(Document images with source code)
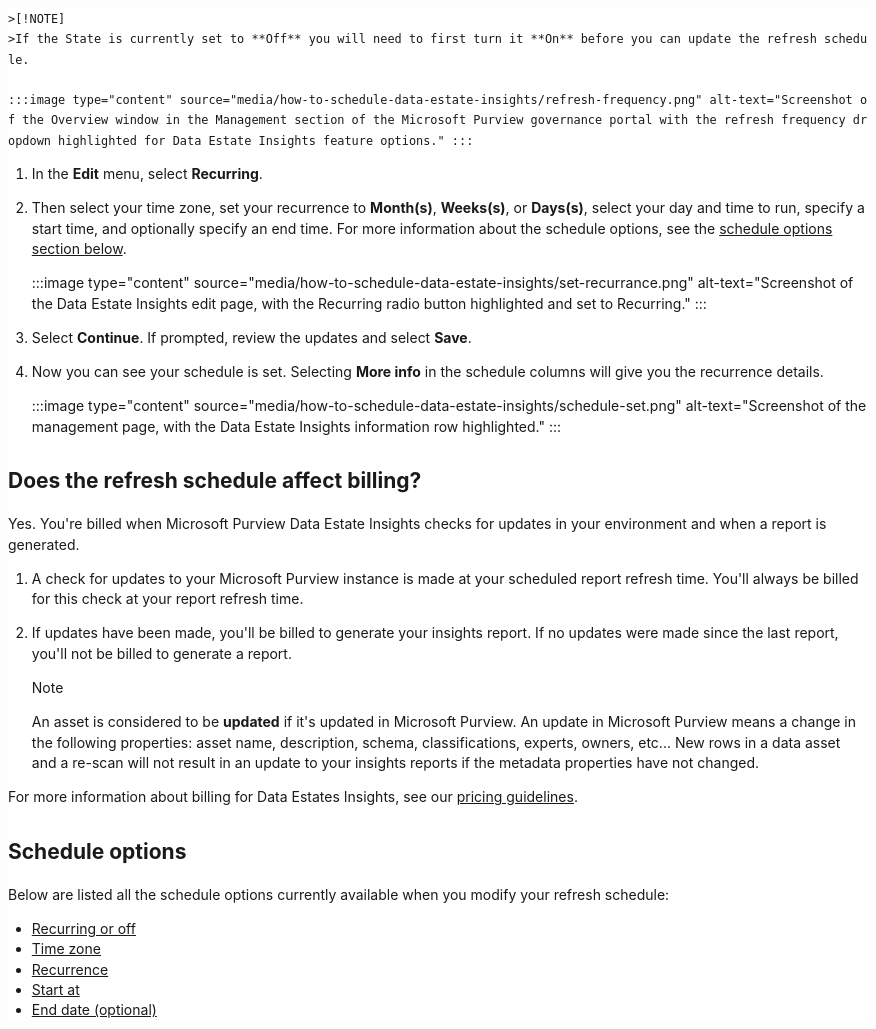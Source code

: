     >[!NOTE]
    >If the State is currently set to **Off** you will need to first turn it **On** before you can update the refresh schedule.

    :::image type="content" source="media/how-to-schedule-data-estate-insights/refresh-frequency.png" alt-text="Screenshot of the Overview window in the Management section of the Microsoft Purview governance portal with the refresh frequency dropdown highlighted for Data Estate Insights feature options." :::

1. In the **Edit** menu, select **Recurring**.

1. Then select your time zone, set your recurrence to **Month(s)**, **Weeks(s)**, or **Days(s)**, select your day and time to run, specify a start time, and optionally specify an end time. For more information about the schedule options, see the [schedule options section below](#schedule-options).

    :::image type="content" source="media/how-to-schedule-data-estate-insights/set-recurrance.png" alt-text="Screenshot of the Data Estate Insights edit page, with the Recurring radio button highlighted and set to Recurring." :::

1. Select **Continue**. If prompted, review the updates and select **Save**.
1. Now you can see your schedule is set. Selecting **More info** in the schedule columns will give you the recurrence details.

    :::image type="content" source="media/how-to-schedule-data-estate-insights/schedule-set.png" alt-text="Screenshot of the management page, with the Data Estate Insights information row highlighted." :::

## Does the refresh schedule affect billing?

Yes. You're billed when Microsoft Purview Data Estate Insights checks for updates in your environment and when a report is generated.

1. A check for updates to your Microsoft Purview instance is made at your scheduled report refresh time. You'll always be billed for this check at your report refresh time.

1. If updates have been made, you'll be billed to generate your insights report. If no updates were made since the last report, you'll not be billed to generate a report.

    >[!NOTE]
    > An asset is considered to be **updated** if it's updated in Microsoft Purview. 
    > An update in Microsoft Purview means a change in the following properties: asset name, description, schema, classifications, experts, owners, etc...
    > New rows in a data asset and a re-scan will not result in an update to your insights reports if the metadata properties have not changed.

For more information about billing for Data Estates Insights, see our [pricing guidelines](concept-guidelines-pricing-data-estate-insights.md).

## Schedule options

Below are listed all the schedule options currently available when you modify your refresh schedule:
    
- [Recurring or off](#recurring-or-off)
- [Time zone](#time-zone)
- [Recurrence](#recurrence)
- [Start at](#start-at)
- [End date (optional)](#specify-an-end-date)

◆ TASK TO COMPLETE
In the data above, retype exactly and only the lines between the one holding "of the Data" and the one holding "1. Now you can", inclusive.

◆ SOLUTION TO THIS TASK
    :::image type="content" source="media/how-to-schedule-data-estate-insights/set-recurrance.png" alt-text="Screenshot of the Data Estate Insights edit page, with the Recurring radio button highlighted and set to Recurring." :::

1. Select **Continue**. If prompted, review the updates and select **Save**.
1. Now you can see your schedule is set. Selecting **More info** in the schedule columns will give you the recurrence details.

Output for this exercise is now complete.